The tax cuts will balloon the deficit, of course. But that’s something Republicans worry about only when a Democrat occupies the White House. Both President Reagan and President George W. Bush pushed through lavish tax cuts with no ways to pay for them. The good news here is that the Trump tax cuts will put the economy on a sugar high—which is probably why the stock market cheered and inflationary expectations rose.
• Climate change. A second excellent bet is that the U.S. will cease being a positive force in the battle against global climate change and become an implacable foe instead. After all, the president-elect thinks the whole thing is a hoax. And it’s really easy to wield the wrecking ball here. All he needs to do is ignore the commitments made by President Obama, and the Paris climate agreement will be in shambles. Canada will become warmer, too.
• Infrastructure. Everyone expects the president-elect to propose a surge in infrastructure spending.
He’s a developer, right? Yes, but this is one place where Republicans in Congress may not be so willing to follow the leader. Remember, we have a big budget deficit which is about to be made much bigger by tax cuts. And doesn’t building infrastructure raise government spending? Try selling that package to the Freedom Caucus.
Now let’s turn to three major planks in the Trump platform that will be harder than he thinks, but where he can cause a lot of harm trying.
• Health care. They say you can’t beat something with nothing. Are we about to try? Mr. Trump campaigned on repealing ObamaCare “on day one” and replacing it with . . . well, something great.
He mentioned health savings accounts, which may be great for the rich but are useless to the poor, and getting insurance companies to compete across state lines, which won’t accomplish much.
But not even Congress can scrap ObamaCare immediately. Yes, it can repeal the Affordable Care Act. But a mass of regulations implementing the law are on the books, and the U.S. has slow-moving administrative procedures for changing regulations. Unless Mr. Trump also repeals the rule of law.
That said, the new president and Congress can throw a huge monkey wrench into our health-insurance system by, for example, ending all the subsidies under ObamaCare. But do they really want millions of patients with serious pre-existing conditions to face bankruptcy, illness, or death? His Nov. 11 interview with this newspaper suggests not.
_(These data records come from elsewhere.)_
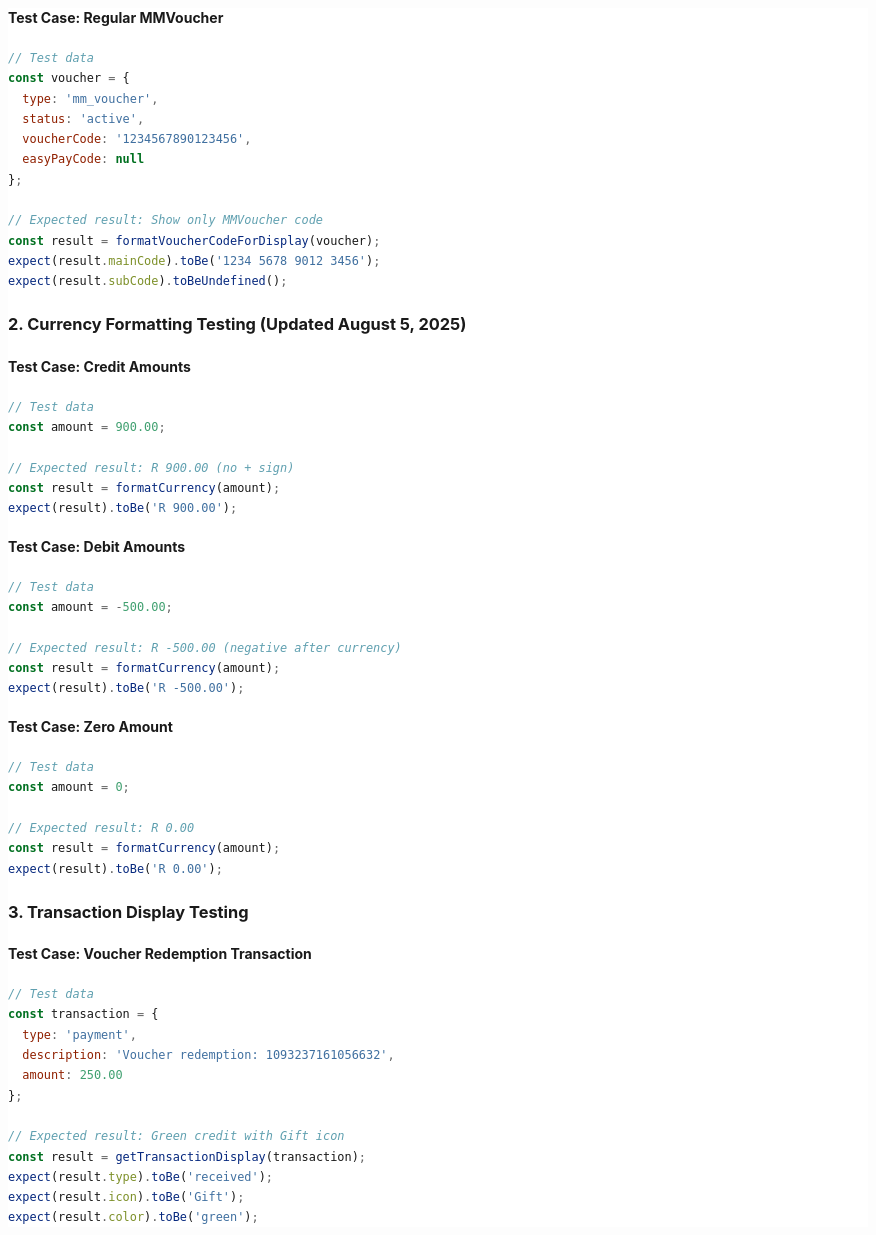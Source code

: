 #### **Test Case: Regular MMVoucher**
```javascript
// Test data
const voucher = {
  type: 'mm_voucher',
  status: 'active',
  voucherCode: '1234567890123456',
  easyPayCode: null
};

// Expected result: Show only MMVoucher code
const result = formatVoucherCodeForDisplay(voucher);
expect(result.mainCode).toBe('1234 5678 9012 3456');
expect(result.subCode).toBeUndefined();
```

### **2. Currency Formatting Testing (Updated August 5, 2025)**

#### **Test Case: Credit Amounts**
```javascript
// Test data
const amount = 900.00;

// Expected result: R 900.00 (no + sign)
const result = formatCurrency(amount);
expect(result).toBe('R 900.00');
```

#### **Test Case: Debit Amounts**
```javascript
// Test data
const amount = -500.00;

// Expected result: R -500.00 (negative after currency)
const result = formatCurrency(amount);
expect(result).toBe('R -500.00');
```

#### **Test Case: Zero Amount**
```javascript
// Test data
const amount = 0;

// Expected result: R 0.00
const result = formatCurrency(amount);
expect(result).toBe('R 0.00');
```

### **3. Transaction Display Testing**

#### **Test Case: Voucher Redemption Transaction**
```javascript
// Test data
const transaction = {
  type: 'payment',
  description: 'Voucher redemption: 1093237161056632',
  amount: 250.00
};

// Expected result: Green credit with Gift icon
const result = getTransactionDisplay(transaction);
expect(result.type).toBe('received');
expect(result.icon).toBe('Gift');
expect(result.color).toBe('green');
```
But it will take money from somewhere to maintain the Affordable Care Act’s requirement that insurers accept customers with pre-existing conditions.
• Immigration. When it comes to illegal immigration, the new president will have ample enforcement powers. After all, illegals have broken the law; they can be deported. But even if humanitarian and civil-liberty concerns don’t detain him, think about the gigantic budgetary costs and economic disruptions of efforts to find and deport 11 million people. For starters, who will fill the jobs now being done by millions of undocumented workers? And did I mention the ridiculous wall?
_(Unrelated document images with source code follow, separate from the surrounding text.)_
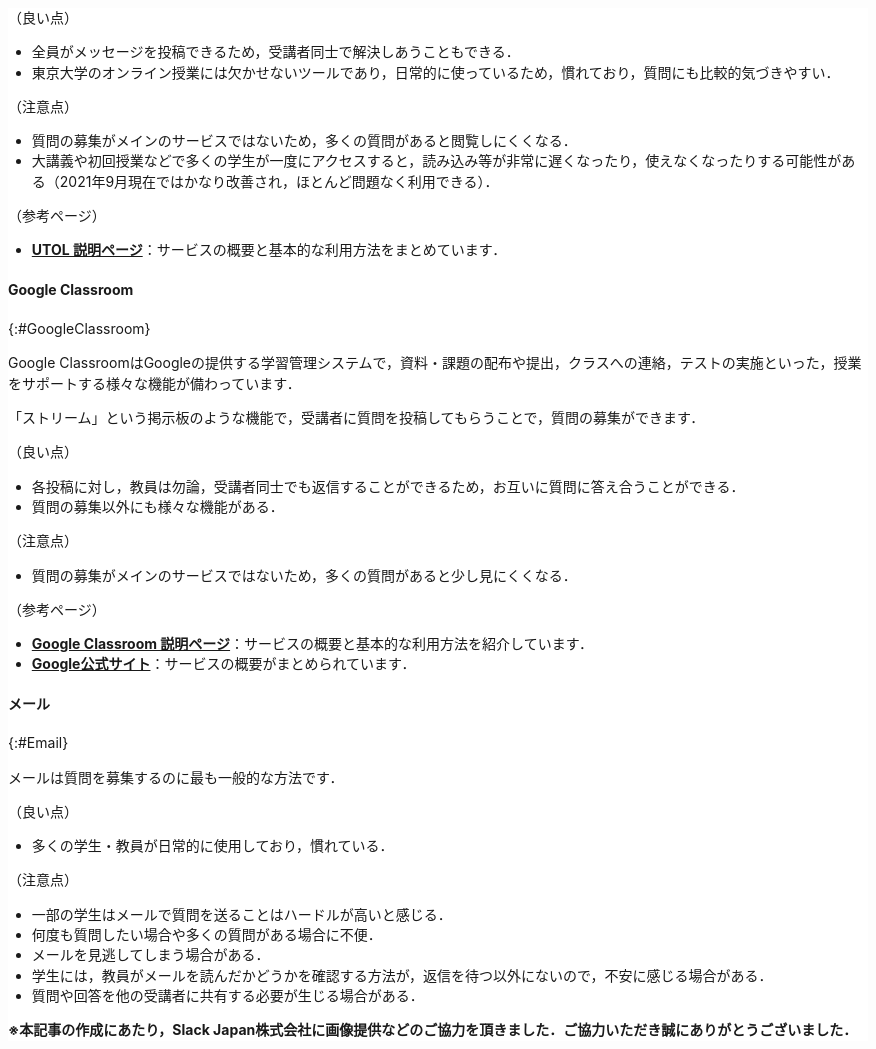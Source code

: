 （良い点）
* 全員がメッセージを投稿できるため，受講者同士で解決しあうこともできる．
* 東京大学のオンライン授業には欠かせないツールであり，日常的に使っているため，慣れており，質問にも比較的気づきやすい．

（注意点）  
* 質問の募集がメインのサービスではないため，多くの質問があると閲覧しにくくなる．
* 大講義や初回授業などで多くの学生が一度にアクセスすると，読み込み等が非常に遅くなったり，使えなくなったりする可能性がある（2021年9月現在ではかなり改善され，ほとんど問題なく利用できる）．

（参考ページ）
* **[UTOL 説明ページ](/utol/)**：サービスの概要と基本的な利用方法をまとめています．

#### Google Classroom
{:#GoogleClassroom}

Google ClassroomはGoogleの提供する学習管理システムで，資料・課題の配布や提出，クラスへの連絡，テストの実施といった，授業をサポートする様々な機能が備わっています．

「ストリーム」という掲示板のような機能で，受講者に質問を投稿してもらうことで，質問の募集ができます．

（良い点）
* 各投稿に対し，教員は勿論，受講者同士でも返信することができるため，お互いに質問に答え合うことができる．
* 質問の募集以外にも様々な機能がある．

（注意点）
* 質問の募集がメインのサービスではないため，多くの質問があると少し見にくくなる．

（参考ページ）
* **[Google Classroom 説明ページ](/online/tools/#google-classroom)**：サービスの概要と基本的な利用方法を紹介しています．
* **[Google公式サイト](https://edu.google.com/intl/ALL_jp/products/classroom/)**：サービスの概要がまとめられています．

#### メール
{:#Email}

メールは質問を募集するのに最も一般的な方法です．

（良い点）
* 多くの学生・教員が日常的に使用しており，慣れている．

（注意点）
* 一部の学生はメールで質問を送ることはハードルが高いと感じる．
* 何度も質問したい場合や多くの質問がある場合に不便．
* メールを見逃してしまう場合がある．
* 学生には，教員がメールを読んだかどうかを確認する方法が，返信を待つ以外にないので，不安に感じる場合がある．
* 質問や回答を他の受講者に共有する必要が生じる場合がある．

**※本記事の作成にあたり，Slack Japan株式会社に画像提供などのご協力を頂きました．ご協力いただき誠にありがとうございました．**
• International trade. Mr. Trump wants to renegotiate Nafta. If he doesn’t get a “better deal,” whatever that means, he threatens to abrogate the treaty. Legal experts disagree over whether the president has the unilateral power to do so, but that won’t detain a man who’s so used to being sued.
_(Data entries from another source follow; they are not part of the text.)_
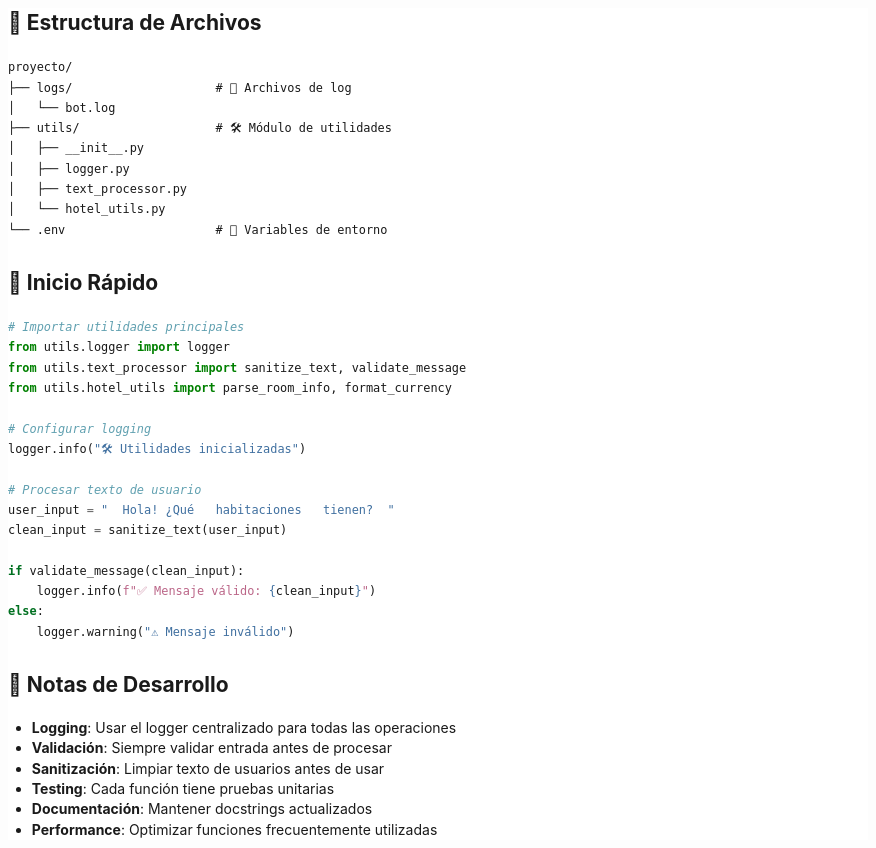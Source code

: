 ## 📁 Estructura de Archivos

```
proyecto/
├── logs/                    # 📝 Archivos de log
│   └── bot.log
├── utils/                   # 🛠️ Módulo de utilidades
│   ├── __init__.py
│   ├── logger.py
│   ├── text_processor.py
│   └── hotel_utils.py
└── .env                     # 🔐 Variables de entorno
```

## 🚀 Inicio Rápido

```python
# Importar utilidades principales
from utils.logger import logger
from utils.text_processor import sanitize_text, validate_message
from utils.hotel_utils import parse_room_info, format_currency

# Configurar logging
logger.info("🛠️ Utilidades inicializadas")

# Procesar texto de usuario
user_input = "  Hola! ¿Qué   habitaciones   tienen?  "
clean_input = sanitize_text(user_input)

if validate_message(clean_input):
    logger.info(f"✅ Mensaje válido: {clean_input}")
else:
    logger.warning("⚠️ Mensaje inválido")
```

## 📝 Notas de Desarrollo

- **Logging**: Usar el logger centralizado para todas las operaciones
- **Validación**: Siempre validar entrada antes de procesar
- **Sanitización**: Limpiar texto de usuarios antes de usar
- **Testing**: Cada función tiene pruebas unitarias
- **Documentación**: Mantener docstrings actualizados
- **Performance**: Optimizar funciones frecuentemente utilizadas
However, some of his foreign-policy advisers might warn him about the perils of abrogating treaties.
The U.S. is party to lots of them—and will no doubt want to negotiate more.
Even without abrogating Nafta, U.S. trade laws offer the president ample tools with which to wreck trade with Mexico. Doing so would throw Mexico into a depression, thereby provoking more illegal border crossings. It would raise prices here and likely destroy more American jobs than it creates.
Throw in some slaps in the face toward China (branding it a currency manipulator, 45% tariffs, etc.), and you have the beginnings of a trade war that no one wants—except Vladimir Putin.
Mr. Blinder is a professor of economics and public affairs at Princeton University and a former vice chairman of the Federal Reserve.